É evidente que o advogado não pode responder pela dívida do seu cliente, entretanto, deverá CUMPRIR O SEU DEVER DE AVISAR FORMALMENTE O SEU CLIENTE SOBRE O ANDAMENTO DA AÇÃO, DA SENTENÇA E DA OBRIGAÇÃO DE PAGAR. Por outro lado, se o advogado não avisa, não está cumprindo o que a lei determina, então deve sim ser responsabilizado pela sua inércia e suportar os prejuízos. Vamos aos dispositivos legais: [1] No artigo 133 da Carta Magna consta que o advogado é indispensável à administração da justiça, portanto ele deve ser um colaborador em busca da distribuição da justiça. [2] Na lei 8.906/94 é confirmada a importância do advogado, o caráter de serviço público e a função social da sua atividade (artigo 2.º, §§ 1.º e 2.º). [3] O advogado é responsável pelos atos que, no exercício profissional, praticar com dolo ou culpa (artigo 32 da lei 8.906/94), também não pode prejudicar, por culpa grave, interesse confiado ao seu patrocínio (artigo 34, inciso IX da mencionada lei). [4] O advogado não deve deixar ao abandono ou ao desamparo os feitos, sem motivo justo e comprovada ciência do constituinte (artigo 12 do Código de Ética e Disciplina da OAB). [5) Ao contratar com o seu cliente o advogado assume responsabilidade de zelar pelo interesse do mesmo, e isso inclui mantê-lo informado sobre o andamento processual. [6] No contrato de prestação de serviços advocatícios o advogado cobra pelo seu trabalho e deve fazer o melhor para atender os interesses dos seu cliente, deve zelar ao máximo para ser merecedor da confiança que o cliente depositou nele. Ser desidioso e não informar o prazo para o cliente, causando um prejuízo em razão da multa de 10% (artigo 475-J CPC) é atentar contra o interesse do cliente, é quebra de confiança e portanto estará violando os mais elementares princípios contratuais. [7] O Código Civil no seu artigo 186 reza que “aquele que, por ação ou omissão voluntária, negligência ou imprudência, violar direito e causar dano a outrem, ainda que exclusivamente moral, comete ato ilícito” e portanto quem comete ato ilícito deve reparar o dano. Portanto, se o advogado se omite, seja por negligência ou imprudência, causando dano ao seu cliente deverá reparar o prejuízo.

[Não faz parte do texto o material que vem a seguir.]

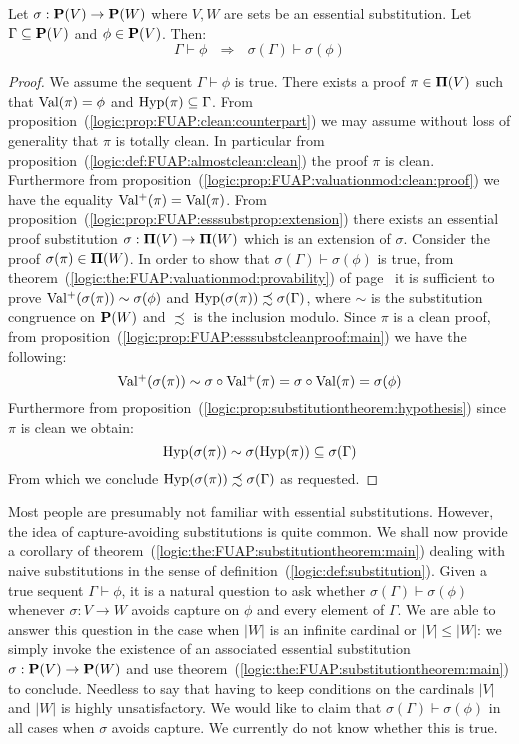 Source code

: \begin{theorem} \label{logic:the:FUAP:substitutiontheorem:main}
Let $\sigma:\mbox{${\bf P}(V)$}\to{\bf P}(W)$ where $V,W$ are sets be an essential
substitution. Let $\Gamma\subseteq\mbox{${\bf P}(V)$}$ and $\phi\in\mbox{${\bf P}(V)$}$. Then:
    \[
    \Gamma\vdash\phi\ \ \ \Rightarrow\ \ \ \sigma(\Gamma)\vdash\sigma(\phi)
    \]
\end{theorem}
\begin{proof}
We assume the sequent $\Gamma\vdash\phi$ is true. There exists a
proof $\pi\in\mbox{${\bf\Pi}(V)$}$ such that $\mbox{\rm Val}(\pi)=\phi$ and
$\mbox{\rm Hyp}(\pi)\subseteq\Gamma$. From
proposition~(\ref{logic:prop:FUAP:clean:counterpart}) we may assume
without loss of generality that $\pi$ is totally clean. In
particular from proposition~(\ref{logic:def:FUAP:almostclean:clean})
the proof $\pi$ is clean. Furthermore from
proposition~(\ref{logic:prop:FUAP:valuationmod:clean:proof}) we have
the equality $\mbox{$\rm Val^{+}$}(\pi)=\mbox{\rm Val}(\pi)$. From
proposition~(\ref{logic:prop:FUAP:esssubstprop:extension}) there
exists an essential proof substitution $\sigma:\mbox{${\bf\Pi}(V)$}\to{\bf\Pi}(W)$
which is an extension of $\sigma$. Consider the proof
$\sigma(\pi)\in{\bf\Pi}(W)$. In order to show that
$\sigma(\Gamma)\vdash\sigma(\phi)$ is true, from
theorem~(\ref{logic:the:FUAP:valuationmod:provability}) of
page~\pageref{logic:the:FUAP:valuationmod:provability} it is
sufficient to prove $\mbox{$\rm Val^{+}$}(\sigma(\pi))\sim\sigma(\phi)$ and
$\mbox{\rm Hyp}(\sigma(\pi))\precsim\sigma(\Gamma)$, where $\sim$ is the
substitution congruence on ${\bf P}(W)$ and $\precsim$ is the
inclusion modulo. Since $\pi$ is a clean proof, from
proposition~(\ref{logic:prop:FUAP:esssubstcleanproof:main}) we have
the following:
    \[
    \mbox{$\rm Val^{+}$}(\sigma(\pi))\sim\sigma\circ\mbox{$\rm Val^{+}$}(\pi)=\sigma\circ\mbox{\rm Val}(\pi)=\sigma(\phi)
    \]
Furthermore from
proposition~(\ref{logic:prop:substitutiontheorem:hypothesis}) since
$\pi$ is clean we obtain:
    \[
    \mbox{\rm Hyp}(\sigma(\pi))\sim\sigma(\mbox{\rm Hyp}(\pi))\subseteq\sigma(\Gamma)
    \]
From which we conclude $\mbox{\rm Hyp}(\sigma(\pi))\precsim\sigma(\Gamma)$ as
requested.
\end{proof}

Most people are presumably not familiar with essential
substitutions. However, the idea of capture-avoiding substitutions
is quite common. We shall now provide a corollary of
theorem~(\ref{logic:the:FUAP:substitutiontheorem:main}) dealing with
naive substitutions in the sense of
definition~(\ref{logic:def:substitution}). Given a true sequent
$\Gamma\vdash\phi$, it is a natural question to ask whether
$\sigma(\Gamma)\vdash\sigma(\phi)$ whenever $\sigma:V\to W$ avoids
capture on $\phi$ and every element of $\Gamma$. We are able to
answer this question in the case when $|W|$ is an infinite cardinal
or $|V|\leq|W|$: we simply invoke the existence of an associated
essential substitution $\sigma:\mbox{${\bf P}(V)$}\to{\bf P}(W)$ and use
theorem~(\ref{logic:the:FUAP:substitutiontheorem:main}) to conclude.
Needless to say that having to keep conditions on the cardinals
$|V|$ and $|W|$ is highly unsatisfactory. We would like to claim
that $\sigma(\Gamma)\vdash\sigma(\phi)$ in all cases when $\sigma$
avoids capture. We currently do not know whether this is true.

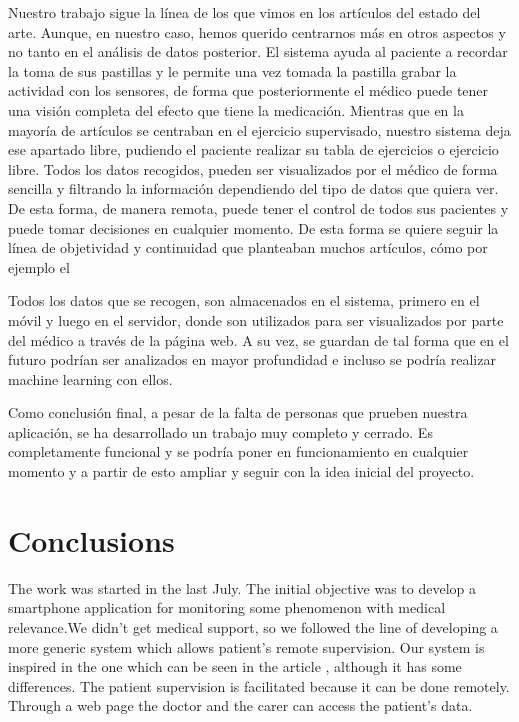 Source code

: \documentclass[11pt,spanish]{article}
\begin{document}
Nuestro trabajo sigue la línea de los que vimos en los artículos del estado del arte. Aunque, en nuestro caso, hemos querido centrarnos más en otros aspectos y no tanto en el análisis de datos posterior. El sistema ayuda al paciente a recordar la toma de sus pastillas y le permite una vez tomada la pastilla grabar la actividad con los sensores, de forma que posteriormente el médico puede tener una visión completa del efecto que tiene la medicación. Mientras que en la mayoría de artículos se centraban en el ejercicio supervisado, nuestro sistema deja ese apartado libre, pudiendo el paciente realizar su tabla de ejercicios o ejercicio libre. Todos los datos recogidos, pueden ser visualizados por el médico de forma sencilla y filtrando la información dependiendo del tipo de datos que quiera ver. De esta forma, de manera remota, puede tener el control de todos sus pacientes y puede tomar decisiones en cualquier momento. De esta forma se quiere seguir la línea de objetividad y continuidad que planteaban muchos artículos, cómo por ejemplo el \cite{resumen2}
\newline

Todos los datos que se recogen, son almacenados en el sistema, primero en el móvil y luego en el servidor, donde son utilizados para ser visualizados por parte del médico a través de la página web. A su vez, se guardan de tal forma que en el futuro podrían ser analizados en mayor profundidad e incluso se podría realizar machine learning con ellos.
\newline

Como conclusión final, a pesar de la falta de personas que prueben nuestra aplicación, se ha desarrollado un trabajo muy completo y cerrado. Es completamente funcional y se podría poner en funcionamiento en cualquier momento y a partir de esto ampliar y seguir con la idea inicial del proyecto.
\newpage

\section{Conclusions}

The work was started in the last July. The initial objective was to develop a smartphone application for monitoring some phenomenon with medical relevance.We didn’t get medical support, so we followed the line of developing a more generic system which allows patient’s remote supervision. Our system is inspired in the one which can be seen in the article \cite{resumen1}, although it has some differences. The patient supervision is facilitated because it can be done remotely. Through a web page the doctor and the carer can access the patient’s data.
\newline
\end{document}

24/08/2007 11:18 zilton (Advogado Sócio de Escritório)
Tá certo. Por mais que existam críticas, o bo...
Tá certo. Por mais que existam críticas, o bom advogado deve ser profissional e é o responsável pela informação do processo ao cliente. Alegar que os cliente mudam não é desculpa, basta, pelo menos, enviar uma correspondência com A.R. ao endereço que foi dado ao escritório pelo cliente e depois apresentar a mesma com a informaçao que "voltou". E tem mais, agora com a citações sendo feitas na pessoa do advogado devemos também tomar cuidado para avisar o cliente qdo vier intimação pra apresentar bens a penhora sob pena samção legal conforme previsto nas novas modificações processuais.